Projects on eviction and persuasion receive Dean for Research innovation awards
Two projects – one on who finances eviction and the other on using AI to study persuasive speech — have been awarded grants through the Dean for Research Innovation Fund for New Ideas in the Social Sciences.
The fund promotes explorations of society and human advancement through investigations of new or enduring questions. Administered by the Office of the Dean for Research, the funds are part of the University's commitment to fund new directions in research and scholarship. Outcomes may include new ideas, working groups, conferences, technologies, software, datasets, expanded access to research resources, and/or a major piece of scholarly work.
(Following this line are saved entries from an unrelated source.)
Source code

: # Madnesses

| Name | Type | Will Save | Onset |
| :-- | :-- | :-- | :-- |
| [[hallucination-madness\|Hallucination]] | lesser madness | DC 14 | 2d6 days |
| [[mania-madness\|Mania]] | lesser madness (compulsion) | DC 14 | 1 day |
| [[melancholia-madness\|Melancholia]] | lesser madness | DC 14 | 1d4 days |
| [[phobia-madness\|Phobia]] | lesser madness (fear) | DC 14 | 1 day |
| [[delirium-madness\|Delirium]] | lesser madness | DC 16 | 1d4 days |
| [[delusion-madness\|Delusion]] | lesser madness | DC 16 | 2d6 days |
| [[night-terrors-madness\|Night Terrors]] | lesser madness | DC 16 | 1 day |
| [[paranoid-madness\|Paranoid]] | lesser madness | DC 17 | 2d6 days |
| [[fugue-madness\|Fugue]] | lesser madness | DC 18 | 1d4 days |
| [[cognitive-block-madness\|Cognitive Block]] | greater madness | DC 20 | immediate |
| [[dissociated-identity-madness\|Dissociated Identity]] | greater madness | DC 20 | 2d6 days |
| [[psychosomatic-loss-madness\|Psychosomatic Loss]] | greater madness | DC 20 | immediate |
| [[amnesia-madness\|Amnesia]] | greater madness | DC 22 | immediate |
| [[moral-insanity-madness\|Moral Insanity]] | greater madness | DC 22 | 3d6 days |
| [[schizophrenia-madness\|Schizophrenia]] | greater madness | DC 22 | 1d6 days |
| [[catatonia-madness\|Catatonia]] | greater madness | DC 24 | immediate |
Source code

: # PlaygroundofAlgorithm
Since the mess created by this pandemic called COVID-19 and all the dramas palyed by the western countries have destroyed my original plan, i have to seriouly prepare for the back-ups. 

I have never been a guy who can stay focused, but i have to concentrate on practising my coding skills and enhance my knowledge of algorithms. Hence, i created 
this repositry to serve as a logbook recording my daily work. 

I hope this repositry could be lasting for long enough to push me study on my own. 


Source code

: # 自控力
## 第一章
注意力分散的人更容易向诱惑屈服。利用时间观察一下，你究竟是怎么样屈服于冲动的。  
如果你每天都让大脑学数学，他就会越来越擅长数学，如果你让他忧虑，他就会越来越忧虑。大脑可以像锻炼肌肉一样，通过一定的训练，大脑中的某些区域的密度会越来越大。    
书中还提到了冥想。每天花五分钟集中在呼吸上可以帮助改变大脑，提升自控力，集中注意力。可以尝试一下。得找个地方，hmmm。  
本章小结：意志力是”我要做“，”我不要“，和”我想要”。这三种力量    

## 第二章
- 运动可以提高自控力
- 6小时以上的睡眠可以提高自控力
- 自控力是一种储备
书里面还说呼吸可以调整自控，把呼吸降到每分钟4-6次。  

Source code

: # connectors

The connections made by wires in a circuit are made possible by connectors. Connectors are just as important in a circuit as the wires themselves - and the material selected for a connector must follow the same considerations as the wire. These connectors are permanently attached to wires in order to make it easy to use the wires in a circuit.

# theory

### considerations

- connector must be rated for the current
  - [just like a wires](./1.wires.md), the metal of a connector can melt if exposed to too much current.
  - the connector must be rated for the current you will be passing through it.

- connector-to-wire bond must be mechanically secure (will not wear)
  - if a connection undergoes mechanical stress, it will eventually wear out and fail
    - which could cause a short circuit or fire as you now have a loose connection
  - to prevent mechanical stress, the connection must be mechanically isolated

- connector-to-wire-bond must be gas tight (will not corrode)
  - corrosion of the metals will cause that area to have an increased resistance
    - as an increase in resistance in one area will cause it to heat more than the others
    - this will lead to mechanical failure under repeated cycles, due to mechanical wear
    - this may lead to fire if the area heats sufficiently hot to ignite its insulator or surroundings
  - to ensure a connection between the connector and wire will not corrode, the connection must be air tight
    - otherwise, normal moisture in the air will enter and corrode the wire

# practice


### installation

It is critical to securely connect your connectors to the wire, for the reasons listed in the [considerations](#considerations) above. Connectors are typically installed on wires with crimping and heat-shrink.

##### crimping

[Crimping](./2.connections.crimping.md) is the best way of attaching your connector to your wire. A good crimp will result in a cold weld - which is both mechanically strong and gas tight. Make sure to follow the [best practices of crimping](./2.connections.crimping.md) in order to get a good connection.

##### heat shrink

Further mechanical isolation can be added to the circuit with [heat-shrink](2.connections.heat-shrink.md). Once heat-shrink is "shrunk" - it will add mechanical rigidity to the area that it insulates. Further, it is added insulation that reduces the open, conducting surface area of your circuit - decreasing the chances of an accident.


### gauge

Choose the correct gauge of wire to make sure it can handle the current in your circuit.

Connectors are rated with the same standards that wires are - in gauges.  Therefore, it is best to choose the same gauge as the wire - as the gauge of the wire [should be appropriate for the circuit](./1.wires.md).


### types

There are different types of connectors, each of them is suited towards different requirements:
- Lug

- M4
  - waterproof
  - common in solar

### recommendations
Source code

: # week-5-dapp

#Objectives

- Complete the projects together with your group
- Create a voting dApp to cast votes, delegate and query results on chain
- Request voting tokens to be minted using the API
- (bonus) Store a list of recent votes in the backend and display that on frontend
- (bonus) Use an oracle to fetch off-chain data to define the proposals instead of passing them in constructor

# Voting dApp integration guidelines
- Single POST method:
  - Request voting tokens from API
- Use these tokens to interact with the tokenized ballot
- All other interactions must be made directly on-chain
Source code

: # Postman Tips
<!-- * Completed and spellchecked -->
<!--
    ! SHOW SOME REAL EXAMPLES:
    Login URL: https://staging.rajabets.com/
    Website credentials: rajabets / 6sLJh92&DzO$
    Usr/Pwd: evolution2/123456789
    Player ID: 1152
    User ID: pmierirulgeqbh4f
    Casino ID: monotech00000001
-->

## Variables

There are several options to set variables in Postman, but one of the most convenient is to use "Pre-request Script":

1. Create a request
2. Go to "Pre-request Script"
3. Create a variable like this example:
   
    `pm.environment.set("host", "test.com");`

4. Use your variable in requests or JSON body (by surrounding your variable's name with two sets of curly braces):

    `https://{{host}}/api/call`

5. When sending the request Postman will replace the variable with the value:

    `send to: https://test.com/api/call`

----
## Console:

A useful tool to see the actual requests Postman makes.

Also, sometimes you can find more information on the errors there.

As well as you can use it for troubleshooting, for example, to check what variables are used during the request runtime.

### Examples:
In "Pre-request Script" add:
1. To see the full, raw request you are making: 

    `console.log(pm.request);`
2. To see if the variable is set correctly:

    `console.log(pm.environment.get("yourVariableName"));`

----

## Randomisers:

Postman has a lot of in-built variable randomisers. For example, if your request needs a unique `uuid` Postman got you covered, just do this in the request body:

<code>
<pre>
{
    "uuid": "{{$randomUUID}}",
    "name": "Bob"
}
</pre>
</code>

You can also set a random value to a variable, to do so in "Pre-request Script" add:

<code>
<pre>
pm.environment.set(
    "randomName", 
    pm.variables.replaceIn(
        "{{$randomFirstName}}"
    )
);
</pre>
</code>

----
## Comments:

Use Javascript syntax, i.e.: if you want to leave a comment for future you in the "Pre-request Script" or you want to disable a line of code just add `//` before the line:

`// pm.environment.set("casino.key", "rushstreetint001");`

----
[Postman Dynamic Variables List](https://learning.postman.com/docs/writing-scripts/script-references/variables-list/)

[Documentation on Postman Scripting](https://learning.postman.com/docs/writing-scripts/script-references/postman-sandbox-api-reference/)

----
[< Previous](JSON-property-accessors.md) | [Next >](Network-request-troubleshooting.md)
Projects are awarded funding following a competitive application process. The winning projects were selected on criteria including the soundness of the research design; how the proposal brings new ideas together to suggest novel outcomes; and potential impacts in terms of shifting thinking in new directions or addressing central questions in the field of scholarship.
Who finances evictions?
This project will investigate the financial structures that contribute to eviction hotspots, or regions within cities with a disproportionate share of displacement. Matthew Desmond, Maurice P. During Professor of Sociology, will lead a team to explore why such hotspots occur, with a focus on the loans and financing agreements that underlie ownership of multifamily buildings.
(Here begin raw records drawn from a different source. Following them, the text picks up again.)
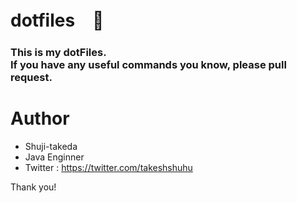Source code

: # dotfiles　:penguin:

### This is my dotFiles.<br>If you have any useful commands you know, please pull request.

# Author

- Shuji-takeda
- Java Enginner
- Twitter : https://twitter.com/takeshshuhu

Thank you!
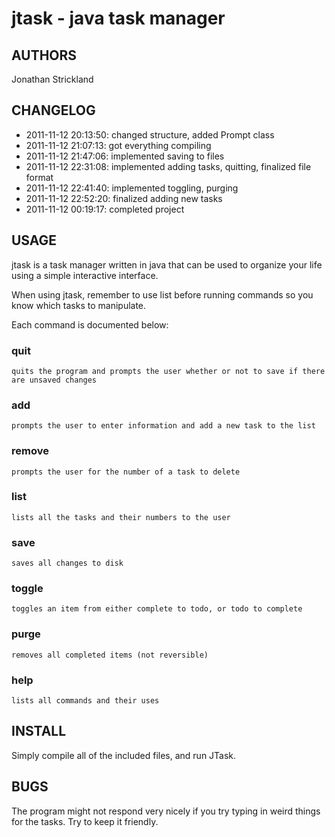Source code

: jtask - java task manager
=========================

AUTHORS
-------
Jonathan Strickland

CHANGELOG
---------

* 2011-11-12 20:13:50: changed structure, added Prompt class
* 2011-11-12 21:07:13: got everything compiling
* 2011-11-12 21:47:06: implemented saving to files
* 2011-11-12 22:31:08: implemented adding tasks, quitting, finalized file format
* 2011-11-12 22:41:40: implemented toggling, purging
* 2011-11-12 22:52:20: finalized adding new tasks
* 2011-11-12 00:19:17: completed project

USAGE
-----
jtask is a task manager written in java that can be used to organize your life using a simple interactive interface.

When using jtask, remember to use list before running commands so you know which tasks to manipulate.

Each command is documented below:

### quit

    quits the program and prompts the user whether or not to save if there are unsaved changes

### add

    prompts the user to enter information and add a new task to the list

### remove

    prompts the user for the number of a task to delete

### list

    lists all the tasks and their numbers to the user

### save

    saves all changes to disk

### toggle

    toggles an item from either complete to todo, or todo to complete

### purge

    removes all completed items (not reversible)

### help

    lists all commands and their uses


INSTALL
-------
Simply compile all of the included files, and run JTask.

BUGS
----
The program might not respond very nicely if you try typing in weird things for the tasks. Try to keep it friendly.

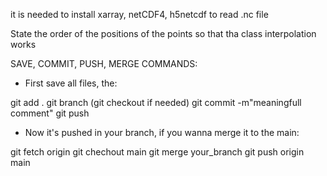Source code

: it is needed to install xarray, netCDF4, h5netcdf to read .nc file

State the order of the positions of the points so that tha class interpolation works

SAVE, COMMIT, PUSH, MERGE COMMANDS:

- First save all files, the:

git add .
git branch
(git checkout if needed)
git commit -m"meaningfull comment"
git push

- Now it's pushed in your branch, if you wanna merge it to the main:

git fetch origin
git chechout main
git merge your_branch
git push origin main

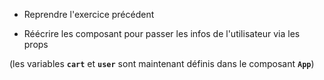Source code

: - Reprendre l'exercice précédent

- Réécrire les composant pour passer les infos de l'utilisateur via les props

(les variables **`cart`** et **`user`** sont maintenant définis dans le composant **`App`**)
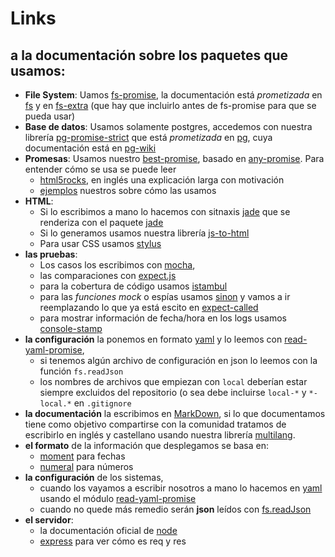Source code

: # Links

## a la documentación sobre los paquetes que usamos:

 * **File System**: Uamos [fs-promise](https://www.npmjs.com/package/fs-promise), 
 la documentación está *prometizada* en [fs](https://nodejs.org/api/fs.html) 
 y en [fs-extra](https://www.npmjs.com/package/fs-extra) (que hay que incluirlo antes de fs-promise para que se pueda usar)
 * **Base de datos**: Usamos solamente postgres, 
 accedemos con nuestra librería [pg-promise-strict](https://www.npmjs.com/package/pg-promise-strict)
 que está *prometizada* en [pg](https://www.npmjs.com/package/pg), 
 cuya documentación está en [pg-wiki](https://github.com/brianc/node-postgres/wiki)
 * **Promesas**: Usamos nuestro [best-promise](https://www.npmjs.com/package/best-promise), 
 basado en [any-promise](https://www.npmjs.com/package/any-promise). Para entender cómo se usa se puede leer
   * [html5rocks](http://www.html5rocks.com/en/tutorials/es6/promises/), en inglés una explicación larga con motivación
   * [ejemplos](https://github.com/codenautas/codenautas/blob/master/examples/promises.md) nuestros sobre cómo las usamos
 * **HTML**: 
   * Si lo escribimos a mano lo hacemos con sitnaxis [jade](http://jade-lang.com/) 
   que se renderiza con el paquete [jade](https://www.npmjs.com/package/jade)
   * Si lo generamos usamos nuestra librería [js-to-html](https://www.npmjs.com/package/js-to-html)
   * Para usar CSS usamos [stylus](https://learnboost.github.io/stylus/)
 * **las pruebas**: 
   * Los casos los escribimos con [mocha](http://mochajs.org/),
   * las comparaciones con [expect.js](https://www.npmjs.com/package/expect.js)
   * para la cobertura de código usamos [istambul](https://www.npmjs.com/package/istanbul)
   * para las *funciones mock* o espías usamos [sinon](http://sinonjs.org/) y vamos a ir reemplazando lo que ya está escito en [expect-called](https://www.npmjs.com/package/expect-called)
   * para mostrar información de fecha/hora en los logs usamos [console-stamp](https://www.npmjs.com/package/console-stamp)
 * **la configuración** la ponemos en formato [yaml](http://www.yaml.org/spec/1.2/spec.html#id2759963) 
 y lo leemos con [read-yaml-promise](https://www.npmjs.com/package/read-yaml-promise),
   * si tenemos algún archivo de configuración en json lo leemos con la función `fs.readJson`
   * los nombres de archivos que empiezan con `local` deberían estar siempre excluidos del repositorio 
   (o sea debe incluirse `local-*` y `*-local.*` en `.gitignore`
 * **la documentación** la escribimos en [MarkDown](https://guides.github.com/features/mastering-markdown/), 
 si lo que documentamos tiene como objetivo compartirse con la comunidad tratamos de escribirlo en inglés y castellano 
 usando nuestra librería [multilang](https://www.npmjs.com/package/multilang).
 * **el formato** de la información que desplegamos se basa en:
   * [moment](http://momentjs.com/docs/) para fechas
   * [numeral](http://numeraljs.com/) para números
 * **la configuración** de los sistemas, 
   * cuando los vayamos a escribir nosotros a mano lo hacemos en [yaml](http://www.yaml.org/refcard.html) usando el módulo [read-yaml-promise](https://www.npmjs.com/package/read-yaml-promise)
   * cuando no quede más remedio serán **json** leídos con [fs.readJson](https://www.npmjs.com/package/fs-promise)
 * **el servidor**:
   * la documentación oficial de [node](https://nodejs.org/api/)
   * [express](http://expressjs.com/4x/api.html) para ver cómo es req y res 
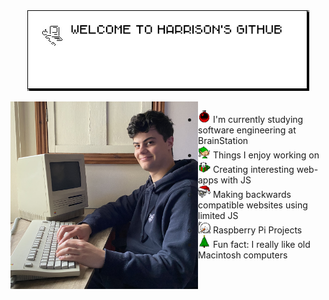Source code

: <div align="center">
  <img src="https://github.com/harryfornasier/harryfornasier/blob/main/welcome-github.png" alt="Weclome message" align="center"> 
</div>

<div class="EM Quad Character"> </div>

<img align="left" src="https://github.com/harryfornasier/harryfornasier/blob/main/IMG_3700.jpeg" width="300" alt="Me pretending to use a macintosh">

 <!--
- I'm currently studying software engineering at BrainStation
- Things I enjoy working on
  -  Creating interesting web-apps with JS
  - Making backwards compatible websites using limited JS
  -  Raspberry Pi Projects
-  Fun fact: I really like old Macintosh computers
-->

 <!-- Halloween Icons
- <img src="https://github.com/harryfornasier/harryfornasier/blob/main/HalloweenICS/Witch%20Hat.jpg" width="20"> I'm currently studying software engineering at BrainStation
- <img src="https://github.com/harryfornasier/harryfornasier/blob/main/HalloweenICS/rat.jpg" width="20"> Things I enjoy working on
  - <img src="https://github.com/harryfornasier/harryfornasier/blob/main/HalloweenICS/scared.jpg" width="20"> Creating interesting web-apps with JS
  - <img src="https://github.com/harryfornasier/harryfornasier/blob/main/HalloweenICS/spider%202.png" width="20"> Making backwards compatible websites using limited JS
  - <img src="https://github.com/harryfornasier/harryfornasier/blob/main/HalloweenICS/ghost2.png" width="20"> Raspberry Pi Projects
- <img src="https://github.com/harryfornasier/harryfornasier/blob/main/HalloweenICS/pumpkin.png" width="20"> Fun fact: I really like old Macintosh computers
-->

- <img src="https://github.com/harryfornasier/harryfornasier/blob/main/christmasICS/bubble.png" width="20"> I'm currently studying software engineering at BrainStation
- <img src="https://github.com/harryfornasier/harryfornasier/blob/main/christmasICS/elf.png" width="20"> Things I enjoy working on
  - <img src="https://github.com/harryfornasier/harryfornasier/blob/main/christmasICS/puppy.png" width="20"> Creating interesting web-apps with JS
  - <img src="https://github.com/harryfornasier/harryfornasier/blob/main/christmasICS/santa.png" width="20"> Making backwards compatible websites using limited JS
  - <img src="https://github.com/harryfornasier/harryfornasier/blob/main/christmasICS/snowman.png" width="20"> Raspberry Pi Projects
- <img src="https://github.com/harryfornasier/harryfornasier/blob/main/christmasICS/tree.png" width="20"> Fun fact: I really like old Macintosh computers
Every year in the United States, 2.7 million renter households face the threat of losing their homes to eviction. Previous work by the Desmond-led Eviction Lab at Princeton showed that a relatively small number of properties in each city are responsible for a disproportionate share of evictions. To understand these hotspots, the group will ask what types of lenders are more likely to finance high-evicting buildings, what sources of housing finance explain variations in eviction rates, and what kinds of financial instruments are most often used by high-evicting buildings. The answers will have major policy implications as the federal government evaluates actions to protect renters. The team will also create a related data product that will be made available to researchers in the field more broadly.
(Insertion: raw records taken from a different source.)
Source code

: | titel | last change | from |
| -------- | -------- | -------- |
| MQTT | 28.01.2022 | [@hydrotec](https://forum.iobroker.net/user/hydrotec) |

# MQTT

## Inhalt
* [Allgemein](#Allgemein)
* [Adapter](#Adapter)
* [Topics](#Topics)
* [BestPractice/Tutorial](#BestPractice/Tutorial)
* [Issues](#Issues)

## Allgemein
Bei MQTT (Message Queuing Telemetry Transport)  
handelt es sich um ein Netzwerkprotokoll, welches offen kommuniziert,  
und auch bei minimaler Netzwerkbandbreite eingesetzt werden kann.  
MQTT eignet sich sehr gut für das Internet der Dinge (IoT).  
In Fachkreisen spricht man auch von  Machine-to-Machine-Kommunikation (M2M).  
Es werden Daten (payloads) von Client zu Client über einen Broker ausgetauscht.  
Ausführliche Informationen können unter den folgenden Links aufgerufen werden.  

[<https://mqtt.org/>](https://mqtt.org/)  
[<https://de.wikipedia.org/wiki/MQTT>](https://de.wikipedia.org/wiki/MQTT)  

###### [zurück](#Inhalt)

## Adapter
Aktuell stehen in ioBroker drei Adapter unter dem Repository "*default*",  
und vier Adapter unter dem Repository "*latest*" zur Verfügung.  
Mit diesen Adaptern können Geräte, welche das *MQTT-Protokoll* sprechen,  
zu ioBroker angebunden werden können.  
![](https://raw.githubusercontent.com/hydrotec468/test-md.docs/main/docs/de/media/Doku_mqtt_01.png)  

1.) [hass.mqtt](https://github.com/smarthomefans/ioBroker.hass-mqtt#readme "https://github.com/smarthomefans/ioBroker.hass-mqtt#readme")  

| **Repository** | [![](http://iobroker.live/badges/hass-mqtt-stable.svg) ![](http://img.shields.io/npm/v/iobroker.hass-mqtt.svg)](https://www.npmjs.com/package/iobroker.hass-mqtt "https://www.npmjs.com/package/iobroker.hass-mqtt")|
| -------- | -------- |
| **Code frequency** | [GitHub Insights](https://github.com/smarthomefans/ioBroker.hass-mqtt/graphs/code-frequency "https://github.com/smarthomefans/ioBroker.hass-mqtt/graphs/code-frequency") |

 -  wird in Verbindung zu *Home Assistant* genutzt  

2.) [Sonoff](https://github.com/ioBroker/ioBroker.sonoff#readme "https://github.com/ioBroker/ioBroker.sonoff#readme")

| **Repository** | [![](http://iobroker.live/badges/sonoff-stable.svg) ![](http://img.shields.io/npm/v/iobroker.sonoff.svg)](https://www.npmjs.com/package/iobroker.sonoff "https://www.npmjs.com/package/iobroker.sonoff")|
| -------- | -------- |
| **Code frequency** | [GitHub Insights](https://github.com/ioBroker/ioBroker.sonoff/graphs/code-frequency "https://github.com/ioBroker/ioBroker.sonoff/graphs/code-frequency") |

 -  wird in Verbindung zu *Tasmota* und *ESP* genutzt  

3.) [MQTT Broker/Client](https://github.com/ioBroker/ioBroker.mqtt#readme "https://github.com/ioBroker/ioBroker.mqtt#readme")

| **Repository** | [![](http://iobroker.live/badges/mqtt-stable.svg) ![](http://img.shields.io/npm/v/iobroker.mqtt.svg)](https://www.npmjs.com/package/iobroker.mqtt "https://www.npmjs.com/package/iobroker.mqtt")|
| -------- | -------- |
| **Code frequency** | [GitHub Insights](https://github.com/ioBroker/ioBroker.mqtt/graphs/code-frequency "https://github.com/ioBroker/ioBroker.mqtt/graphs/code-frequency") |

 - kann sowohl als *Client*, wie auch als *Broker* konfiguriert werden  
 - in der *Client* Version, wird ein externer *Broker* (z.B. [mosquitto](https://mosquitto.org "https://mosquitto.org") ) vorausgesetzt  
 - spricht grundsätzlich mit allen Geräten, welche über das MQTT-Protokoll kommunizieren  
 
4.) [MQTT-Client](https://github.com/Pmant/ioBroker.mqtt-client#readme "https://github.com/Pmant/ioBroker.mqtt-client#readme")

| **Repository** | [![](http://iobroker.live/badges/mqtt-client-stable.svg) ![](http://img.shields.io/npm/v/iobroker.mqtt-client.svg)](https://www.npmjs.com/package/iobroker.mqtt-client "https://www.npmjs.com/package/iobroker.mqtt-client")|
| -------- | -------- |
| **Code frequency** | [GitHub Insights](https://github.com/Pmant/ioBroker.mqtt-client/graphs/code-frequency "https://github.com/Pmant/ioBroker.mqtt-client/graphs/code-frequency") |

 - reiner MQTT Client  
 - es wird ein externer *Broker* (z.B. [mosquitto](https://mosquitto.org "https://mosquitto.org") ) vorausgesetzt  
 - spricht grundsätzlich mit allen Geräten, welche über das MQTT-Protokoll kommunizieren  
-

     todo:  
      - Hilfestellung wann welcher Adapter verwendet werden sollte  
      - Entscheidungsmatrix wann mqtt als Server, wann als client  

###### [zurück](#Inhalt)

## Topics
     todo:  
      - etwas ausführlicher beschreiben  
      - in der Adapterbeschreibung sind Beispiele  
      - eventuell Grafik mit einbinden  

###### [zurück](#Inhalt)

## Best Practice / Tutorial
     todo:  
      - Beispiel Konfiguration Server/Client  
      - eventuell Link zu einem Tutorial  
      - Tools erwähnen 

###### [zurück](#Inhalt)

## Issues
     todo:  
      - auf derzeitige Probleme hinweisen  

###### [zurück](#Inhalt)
Assessing the elements of persuasion
Why are some arguments more powerful than others? What is it about an essay or a speech that convinces people to change their minds? A new project led by Brandon Stewart, associate professor of sociology and a researcher in the Office of Population Research, aims to learn what words, phrases and arguments successfully persuade people. The team will apply textual analysis tools and modern causal-inference designs to discover what features make a document persuasive. Using new large-language models, the team will create new machine-generated texts that possess these features, allowing the researchers to study systematically how specific attributes of the texts convince their audience. This ability to study the causal link between texts and outcomes will enhance our understanding of the relationship between words and resulting actions.
The team, which involves a collaboration with Ronnie Sircar, Eugene Higgins Professor of Operations Research and Financial Engineering and chair of the department, and work by graduate student Till Raphael Saenger, will develop statistical analysis and machine learning applications to create a new, social-science-driven methodology and toolset. The researchers aim to create technologies and user-friendly software so that others can replicate the strategy in their own studies.